EXERCISE DIRECTIONS →
Going through the data below, tally every line where the string "también" occurs, then give only the tally.
** Opening SOURCE DATA block **
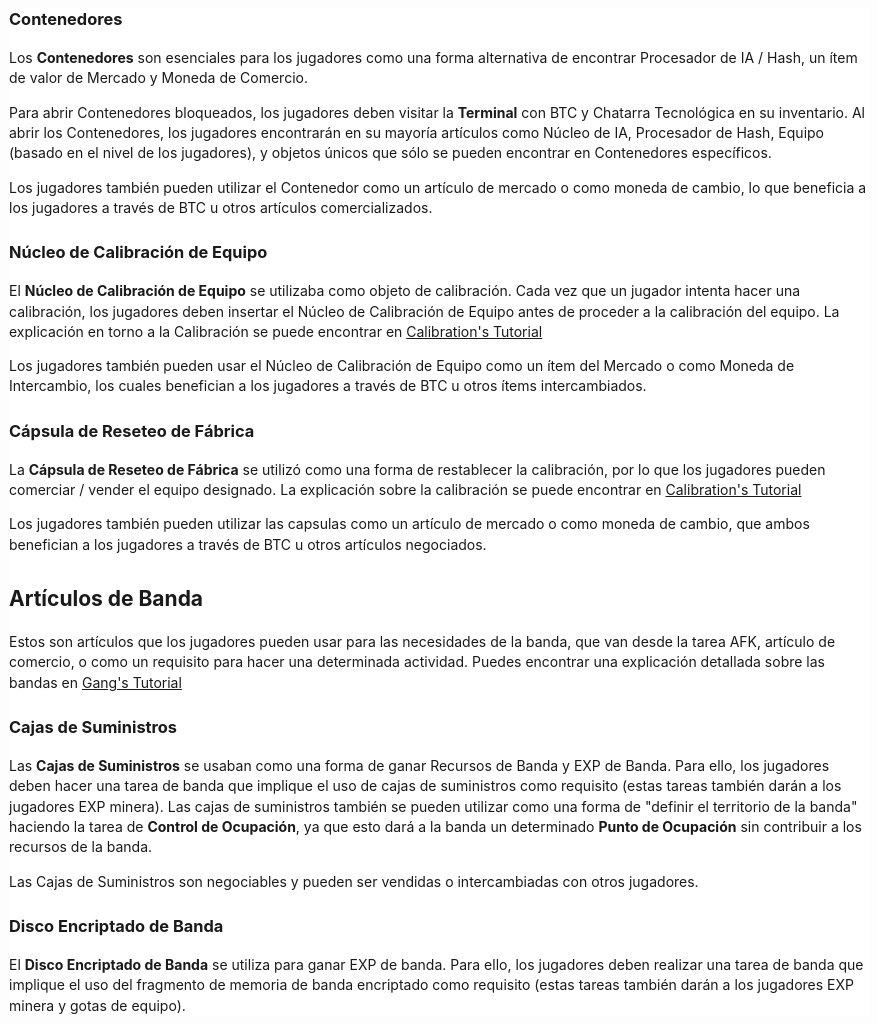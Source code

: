 ### Contenedores
Los **Contenedores** son esenciales para los jugadores como una forma alternativa de encontrar Procesador de IA / Hash, un ítem de valor de Mercado y Moneda de Comercio.  

Para abrir Contenedores bloqueados, los jugadores deben visitar la **Terminal** con BTC y Chatarra Tecnológica en su inventario. Al abrir los Contenedores, los jugadores encontrarán en su mayoría artículos como Núcleo de IA, Procesador de Hash, Equipo (basado en el nivel de los jugadores), y objetos únicos que sólo se pueden encontrar en Contenedores específicos.

Los jugadores también pueden utilizar el Contenedor como un artículo de mercado o como moneda de cambio, lo que beneficia a los jugadores a través de BTC u otros artículos comercializados.

### Núcleo de Calibración de Equipo
El **Núcleo de Calibración de Equipo** se utilizaba como objeto de calibración. Cada vez que un jugador intenta hacer una calibración, los jugadores deben insertar el Núcleo de Calibración de Equipo antes de proceder a la calibración del equipo. La explicación en torno a la Calibración se puede encontrar en [Calibration's Tutorial](https://cybercodeonline.com/markdown?path=tutorial%2Fcalibration.md)

Los jugadores también pueden usar el Núcleo de Calibración de Equipo como un ítem del Mercado o como Moneda de Intercambio, los cuales benefician a los jugadores a través de BTC u otros ítems intercambiados.

### Cápsula de Reseteo de Fábrica
La **Cápsula de Reseteo de Fábrica** se utilizó como una forma de restablecer la calibración, por lo que los jugadores pueden comerciar / vender el equipo designado. La explicación sobre la calibración se puede encontrar en [Calibration's Tutorial](https://cybercodeonline.com/markdown?path=tutorial%2Fcalibration.md)

Los jugadores también pueden utilizar las capsulas como un artículo de mercado o como moneda de cambio, que ambos benefician a los jugadores a través de BTC u otros artículos negociados.


## Artículos de Banda
Estos son artículos que los jugadores pueden usar para las necesidades de la banda, que van desde la tarea AFK, artículo de comercio, o como un requisito para hacer una determinada actividad. Puedes encontrar una explicación detallada sobre las bandas en [Gang's Tutorial](https://cybercodeonline.com/markdown?path=tutorial%2Fgangs.md)

### Cajas de Suministros
Las **Cajas de Suministros** se usaban como una forma de ganar Recursos de Banda y EXP de Banda. Para ello, los jugadores deben hacer una tarea de banda que implique el uso de cajas de suministros como requisito (estas tareas también darán a los jugadores EXP minera). Las cajas de suministros también se pueden utilizar como una forma de "definir el territorio de la banda" haciendo la tarea de **Control de Ocupación**, ya que esto dará a la banda un determinado **Punto de Ocupación** sin contribuir a los recursos de la banda.

Las Cajas de Suministros son negociables y pueden ser vendidas o intercambiadas con otros jugadores.

### Disco Encriptado de Banda
El **Disco Encriptado de Banda** se utiliza para ganar EXP de banda. Para ello, los jugadores deben realizar una tarea de banda que implique el uso del fragmento de memoria de banda encriptado como requisito (estas tareas también darán a los jugadores EXP minera y gotas de equipo).
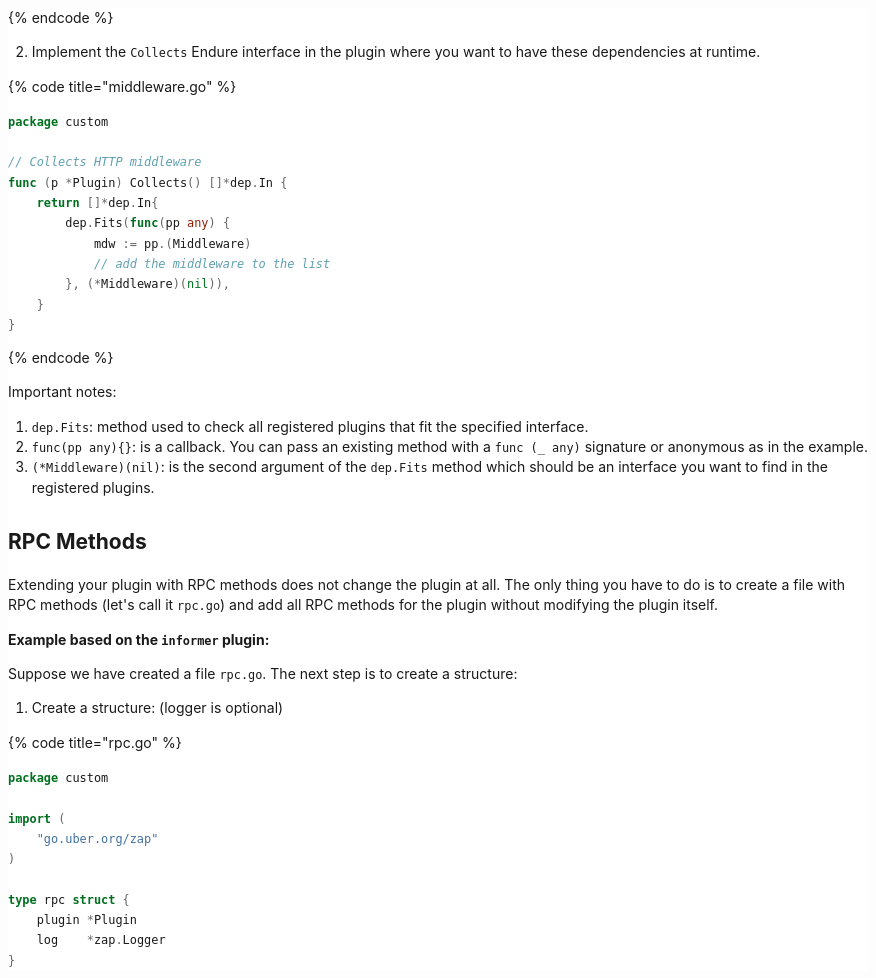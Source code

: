 {% endcode %}

2. Implement the `Collects` Endure interface in the plugin where you want to have these dependencies at runtime.

{% code title="middleware.go" %}

```go
package custom

// Collects HTTP middleware
func (p *Plugin) Collects() []*dep.In {
    return []*dep.In{
        dep.Fits(func(pp any) {
            mdw := pp.(Middleware)
            // add the middleware to the list
        }, (*Middleware)(nil)),
    }
}
```

{% endcode %}

Important notes:

1. `dep.Fits`: method used to check all registered plugins that fit the specified interface.
2. `func(pp any){}`: is a callback. You can pass an existing method with a `func (_ any)` signature or anonymous as in
   the example.
3. `(*Middleware)(nil)`: is the second argument of the `dep.Fits` method which should be an interface you want to find
   in the registered plugins.

## RPC Methods

Extending your plugin with RPC methods does not change the plugin at all. The only thing you have to do is to create a
file with RPC methods (let's call it `rpc.go`) and add all RPC methods for the plugin without modifying the plugin
itself.

**Example based on the `informer` plugin:**

Suppose we have created a file `rpc.go`. The next step is to create a structure:

1. Create a structure: (logger is optional)

{% code title="rpc.go" %}

```go
package custom

import (
    "go.uber.org/zap"
)

type rpc struct {
    plugin *Plugin
    log    *zap.Logger
}
```
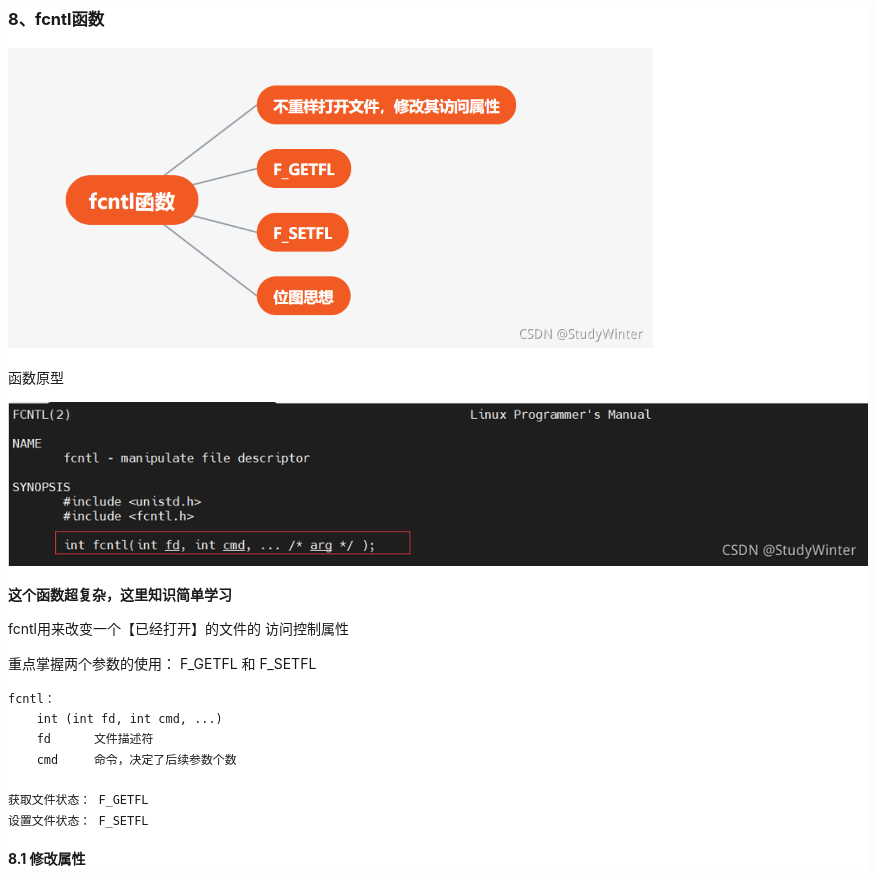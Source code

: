 ### 8、fcntl函数

<img src="linux%E7%B3%BB%E7%BB%9F%E7%BC%96%E7%A8%8B.assets/20210920171840667-1640854754545.png" alt="img" style="zoom:67%;" />

函数原型

![img](linux%E7%B3%BB%E7%BB%9F%E7%BC%96%E7%A8%8B.assets/20210920171934980-1640854759353.png)

**这个函数超复杂，这里知识简单学习**

fcntl用来改变一个【已经打开】的文件的 访问控制属性

重点掌握两个参数的使用： F_GETFL 和 F_SETFL

```
fcntl：
	int (int fd, int cmd, ...)
    fd		文件描述符
    cmd		命令，决定了后续参数个数
 
获取文件状态： F_GETFL
设置文件状态： F_SETFL
```

#### 8.1 修改属性
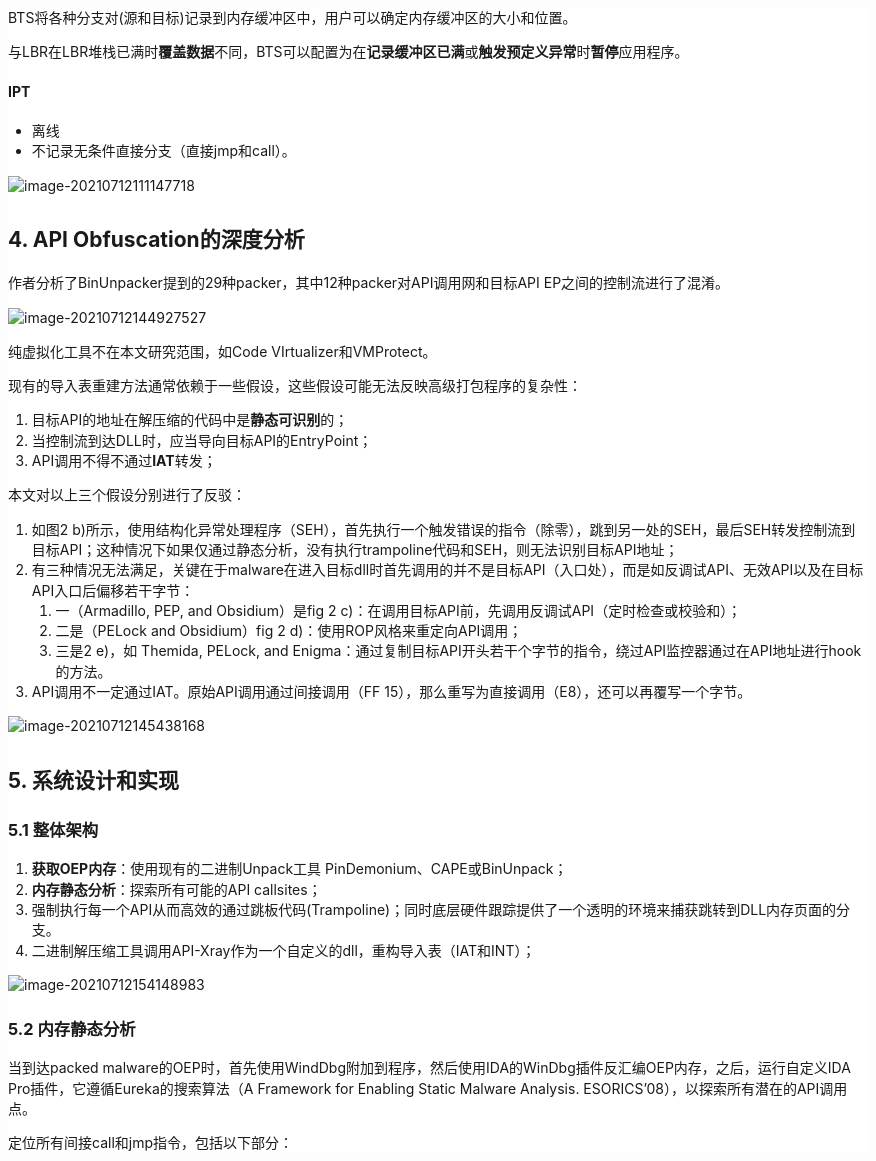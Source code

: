 BTS将各种分支对(源和目标)记录到内存缓冲区中，用户可以确定内存缓冲区的大小和位置。

与LBR在LBR堆栈已满时**覆盖数据**不同，BTS可以配置为在**记录缓冲区已满**或**触发预定义异常**时**暂停**应用程序。

#### IPT

* 离线
* 不记录无条件直接分支（直接jmp和call）。

![image-20210712111147718](https://i.loli.net/2021/07/12/iNMOfu2ktJUpEsj.png)

## 4. API Obfuscation的深度分析

作者分析了BinUnpacker提到的29种packer，其中12种packer对API调用网和目标API EP之间的控制流进行了混淆。

![image-20210712144927527](https://i.loli.net/2021/07/12/n5q3eoSswGX47f9.png)

纯虚拟化工具不在本文研究范围，如Code VIrtualizer和VMProtect。

现有的导入表重建方法通常依赖于一些假设，这些假设可能无法反映高级打包程序的复杂性：

1. 目标API的地址在解压缩的代码中是**静态可识别**的；
2. 当控制流到达DLL时，应当导向目标API的EntryPoint；
3. API调用不得不通过**IAT**转发；

本文对以上三个假设分别进行了反驳：

1. 如图2 b)所示，使用结构化异常处理程序（SEH），首先执行一个触发错误的指令（除零），跳到另一处的SEH，最后SEH转发控制流到目标API；这种情况下如果仅通过静态分析，没有执行trampoline代码和SEH，则无法识别目标API地址；
2. 有三种情况无法满足，关键在于malware在进入目标dll时首先调用的并不是目标API（入口处），而是如反调试API、无效API以及在目标API入口后偏移若干字节：
   1. 一（Armadillo, PEP, and Obsidium）是fig 2 c)：在调用目标API前，先调用反调试API（定时检查或校验和）；
   2. 二是（PELock and Obsidium）fig 2 d)：使用ROP风格来重定向API调用；
   3. 三是2 e)，如 Themida, PELock, and Enigma：通过复制目标API开头若干个字节的指令，绕过API监控器通过在API地址进行hook的方法。
3. API调用不一定通过IAT。原始API调用通过间接调用（FF 15），那么重写为直接调用（E8），还可以再覆写一个字节。

![image-20210712145438168](https://i.loli.net/2021/07/12/5MLd7svGnjNFUTw.png)

## 5. 系统设计和实现

### 5.1 整体架构

1. **获取OEP内存**：使用现有的二进制Unpack工具 PinDemonium、CAPE或BinUnpack；
2. **内存静态分析**：探索所有可能的API callsites；
3. 强制执行每一个API从而高效的通过跳板代码(Trampoline)；同时底层硬件跟踪提供了一个透明的环境来捕获跳转到DLL内存页面的分支。
4. 二进制解压缩工具调用API-Xray作为一个自定义的dll，重构导入表（IAT和INT）；

![image-20210712154148983](https://i.loli.net/2021/07/12/LwM1vfgeij4aJH6.png)

### 5.2 内存静态分析

当到达packed malware的OEP时，首先使用WindDbg附加到程序，然后使用IDA的WinDbg插件反汇编OEP内存，之后，运行自定义IDA Pro插件，它遵循Eureka的搜索算法（A Framework for Enabling Static Malware Analysis. ESORICS’08），以探索所有潜在的API调用点。

定位所有间接call和jmp指令，包括以下部分：
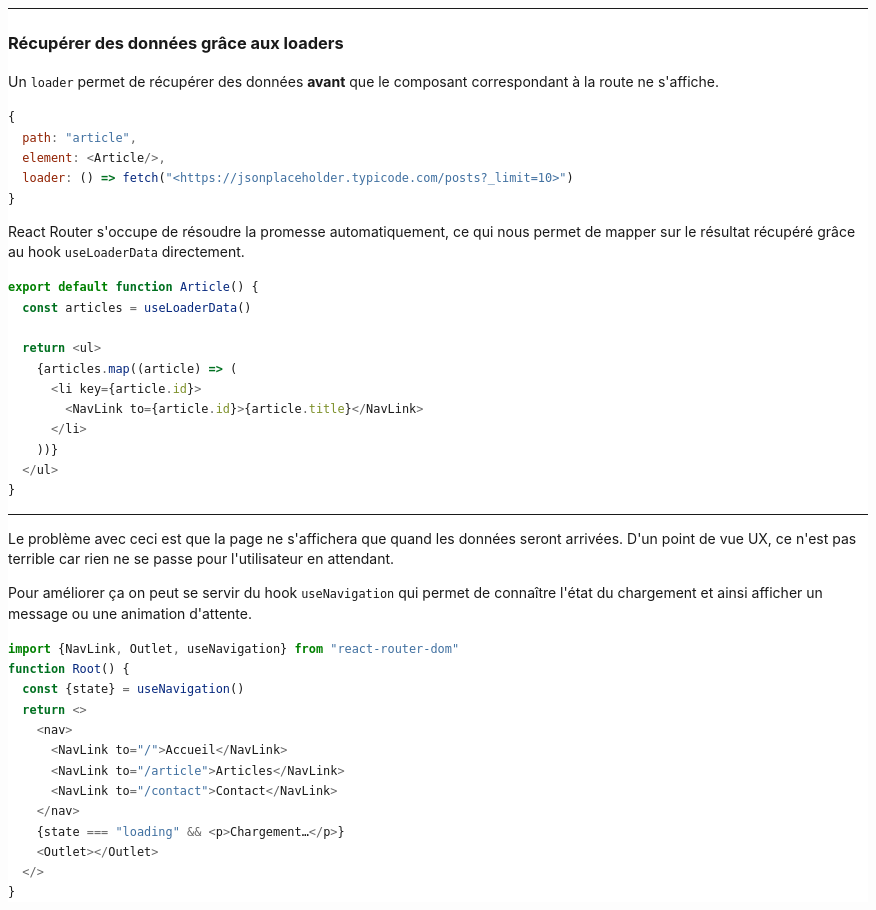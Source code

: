 - - -

### Récupérer des données grâce aux loaders

Un `loader` permet de récupérer des données **avant** que le composant correspondant à la route ne s'affiche.

```javascript
{
  path: "article",
  element: <Article/>,
  loader: () => fetch("<https://jsonplaceholder.typicode.com/posts?_limit=10>")
}
```

React Router s'occupe de résoudre la promesse automatiquement, ce qui nous permet de mapper sur le résultat récupéré grâce au hook `useLoaderData` directement.

```javascript
export default function Article() {
  const articles = useLoaderData()

  return <ul>
    {articles.map((article) => (
      <li key={article.id}>
        <NavLink to={article.id}>{article.title}</NavLink>
      </li>
    ))}
  </ul>
}
```

- - -

Le problème avec ceci est que la page ne s'affichera que quand les données seront arrivées. D'un point de vue UX, ce n'est pas terrible car rien ne se passe pour l'utilisateur en attendant.

Pour améliorer ça on peut se servir du hook `useNavigation` qui permet de connaître l'état du chargement et ainsi afficher un message ou une animation d'attente.

```javascript
import {NavLink, Outlet, useNavigation} from "react-router-dom"
function Root() {
  const {state} = useNavigation()
  return <>
    <nav>
      <NavLink to="/">Accueil</NavLink>
      <NavLink to="/article">Articles</NavLink>
      <NavLink to="/contact">Contact</NavLink>
    </nav>
    {state === "loading" && <p>Chargement…</p>}
    <Outlet></Outlet>
  </>
}
```
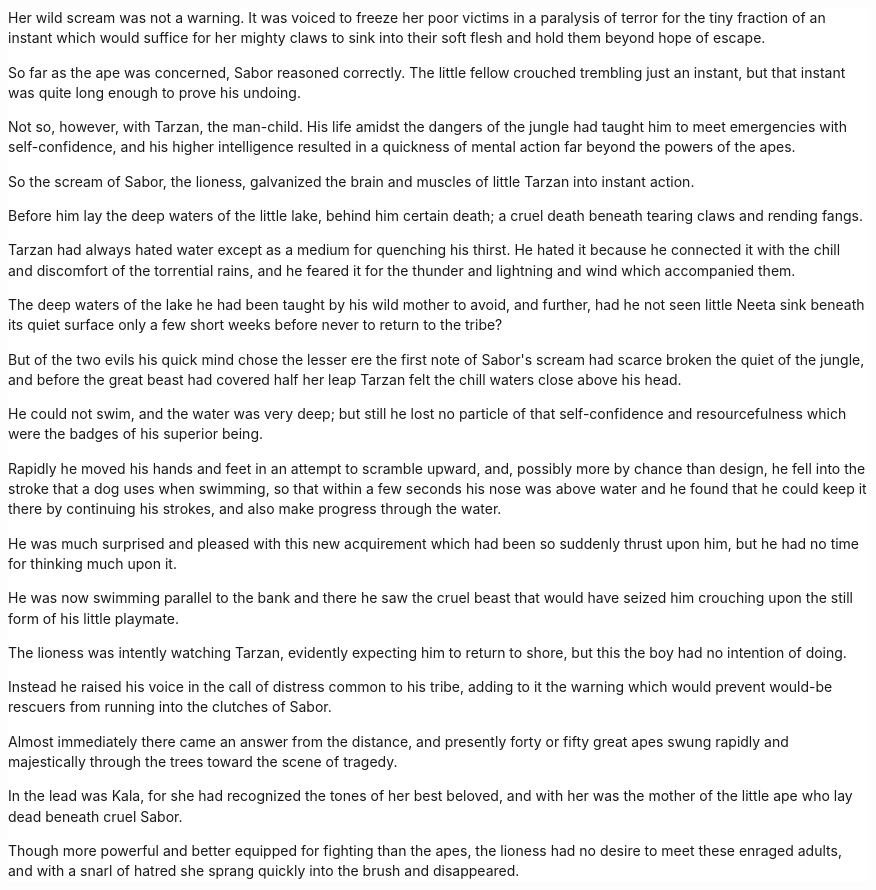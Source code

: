 Her wild scream was not a warning. It was voiced to freeze her poor victims in a paralysis of terror for the tiny fraction of an instant which would suffice for her mighty claws to sink into their soft flesh and hold them beyond hope of escape. 

So far as the ape was concerned, Sabor reasoned correctly. The little fellow crouched trembling just an instant, but that instant was quite long enough to prove his undoing. 

Not so, however, with Tarzan, the man-child. His life amidst the dangers of the jungle had taught him to meet emergencies with self-confidence, and his higher intelligence resulted in a quickness of mental action far beyond the powers of the apes. 

So the scream of Sabor, the lioness, galvanized the brain and muscles of little Tarzan into instant action. 

Before him lay the deep waters of the little lake, behind him certain death; a cruel death beneath tearing claws and rending fangs. 

Tarzan had always hated water except as a medium for quenching his thirst. He hated it because he connected it with the chill and discomfort of the torrential rains, and he feared it for the thunder and lightning and wind which accompanied them. 

The deep waters of the lake he had been taught by his wild mother to avoid, and further, had he not seen little Neeta sink beneath its quiet surface only a few short weeks before never to return to the tribe? 

But of the two evils his quick mind chose the lesser ere the first note of Sabor's scream had scarce broken the quiet of the jungle, and before the great beast had covered half her leap Tarzan felt the chill waters close above his head. 

He could not swim, and the water was very deep; but still he lost no particle of that self-confidence and resourcefulness which were the badges of his superior being. 

Rapidly he moved his hands and feet in an attempt to scramble upward, and, possibly more by chance than design, he fell into the stroke that a dog uses when swimming, so that within a few seconds his nose was above water and he found that he could keep it there by continuing his strokes, and also make progress through the water. 

He was much surprised and pleased with this new acquirement which had been so suddenly thrust upon him, but he had no time for thinking much upon it. 

He was now swimming parallel to the bank and there he saw the cruel beast that would have seized him crouching upon the still form of his little playmate. 

The lioness was intently watching Tarzan, evidently expecting him to return to shore, but this the boy had no intention of doing. 

Instead he raised his voice in the call of distress common to his tribe, adding to it the warning which would prevent would-be rescuers from running into the clutches of Sabor. 

Almost immediately there came an answer from the distance, and presently forty or fifty great apes swung rapidly and majestically through the trees toward the scene of tragedy. 

In the lead was Kala, for she had recognized the tones of her best beloved, and with her was the mother of the little ape who lay dead beneath cruel Sabor. 

Though more powerful and better equipped for fighting than the apes, the lioness had no desire to meet these enraged adults, and with a snarl of hatred she sprang quickly into the brush and disappeared.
** Closing SOURCE DATA block **
RESULT OF THIS TASK →
5